Work restarts at Mumbai sites, but migrants keen to return home

After more than a month of a strict lockdown during which all construction work was shut down, Maharashtra government has allowed construction work to resume from May 4, wherever workers are available on site.

Written by Sagar Rajput , Sanjana Bhalerao | Mumbai | Published: May 10, 2020 1:42:57 am
migrants, india migrant crisis, migrant movement, maharashtra reopening factories, mumbai coronavirus cases Migrant workers wait at Kurla station in Mumbai to board a train for home.

It was Tuntun Kumar Yadav’s third day back at work on Saturday at the Mulund construction site that was locked down like everything else in the country in the third week of March. The 23-year-old worker from Madhubani district in Bihar will be paid Rs 400 per day.

But Tuntun is in no frame of mind to count money. All he wants now is to go back home. “I have filled the migrant form and submitted it at the police station and they have told me that they will call me any moment, so I keep checking my phone…”

Tuntun and his brother Mutkul came to Mumbai in November 2019 and found work at the Mulund construction site. He says, “When I was coming to Mumbai I never thought that I would get caught in this city in this manner.”

The two brothers are employed to plaster the walls of the 17-floor residential building.
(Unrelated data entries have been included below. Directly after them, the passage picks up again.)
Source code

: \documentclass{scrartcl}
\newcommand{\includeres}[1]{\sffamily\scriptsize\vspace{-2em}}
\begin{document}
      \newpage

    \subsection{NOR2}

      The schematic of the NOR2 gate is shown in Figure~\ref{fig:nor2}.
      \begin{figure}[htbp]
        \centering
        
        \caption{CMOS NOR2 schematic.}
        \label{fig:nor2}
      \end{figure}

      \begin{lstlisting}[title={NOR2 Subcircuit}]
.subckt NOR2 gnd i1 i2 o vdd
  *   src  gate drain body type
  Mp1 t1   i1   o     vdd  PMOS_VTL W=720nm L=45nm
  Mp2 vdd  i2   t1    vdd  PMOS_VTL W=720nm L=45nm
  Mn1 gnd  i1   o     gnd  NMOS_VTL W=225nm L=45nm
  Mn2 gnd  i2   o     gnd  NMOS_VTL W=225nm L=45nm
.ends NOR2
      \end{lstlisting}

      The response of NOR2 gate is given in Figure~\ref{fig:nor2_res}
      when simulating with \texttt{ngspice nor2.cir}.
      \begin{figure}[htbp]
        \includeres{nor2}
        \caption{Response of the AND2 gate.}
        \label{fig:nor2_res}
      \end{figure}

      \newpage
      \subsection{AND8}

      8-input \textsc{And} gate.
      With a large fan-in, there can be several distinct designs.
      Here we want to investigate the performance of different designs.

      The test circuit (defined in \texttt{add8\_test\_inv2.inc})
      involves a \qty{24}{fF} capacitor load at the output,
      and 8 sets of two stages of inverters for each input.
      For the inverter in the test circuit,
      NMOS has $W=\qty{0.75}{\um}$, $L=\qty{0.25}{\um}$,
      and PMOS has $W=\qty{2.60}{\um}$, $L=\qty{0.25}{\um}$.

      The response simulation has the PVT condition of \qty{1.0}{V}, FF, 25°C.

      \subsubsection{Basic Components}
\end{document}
With trucks and a cement mixer around, they have been passing their time in makeshift houses within the site’s premises.

“Our contractor has been providing us food. A few days ago, he gave us five kilograms rice and wheat. So he has been helping us in every way possible, but going back home is the only solution we have,” said another worker Devendra Yadav.

After more than a month of a strict lockdown during which all construction work was shut down, the government has allowed construction work to resume from May 4, wherever workers are available on site. Nearly 150 private developers have taken permits to resume work. But workers are not interested in staying, even if it means earning a livelihood. They are desperate to go home, developers are discovering the hard way.

“It is important that some activity starts. Mainly, pre-monsoon work has begun at the construction site. Developers have started work with the existing workers, but it is difficult to convince them. Many want to return home. We are trying to explain to them the present scenario and the hassle in procuring tickets and travelling. We are also in talks with the government to allow new construction activity at the sites, where workers, machinery and other raw materials is available. The suggestion is under consideration,” said Dharmesh Jain, former president, Maharashtra Chamber of Housing Industry.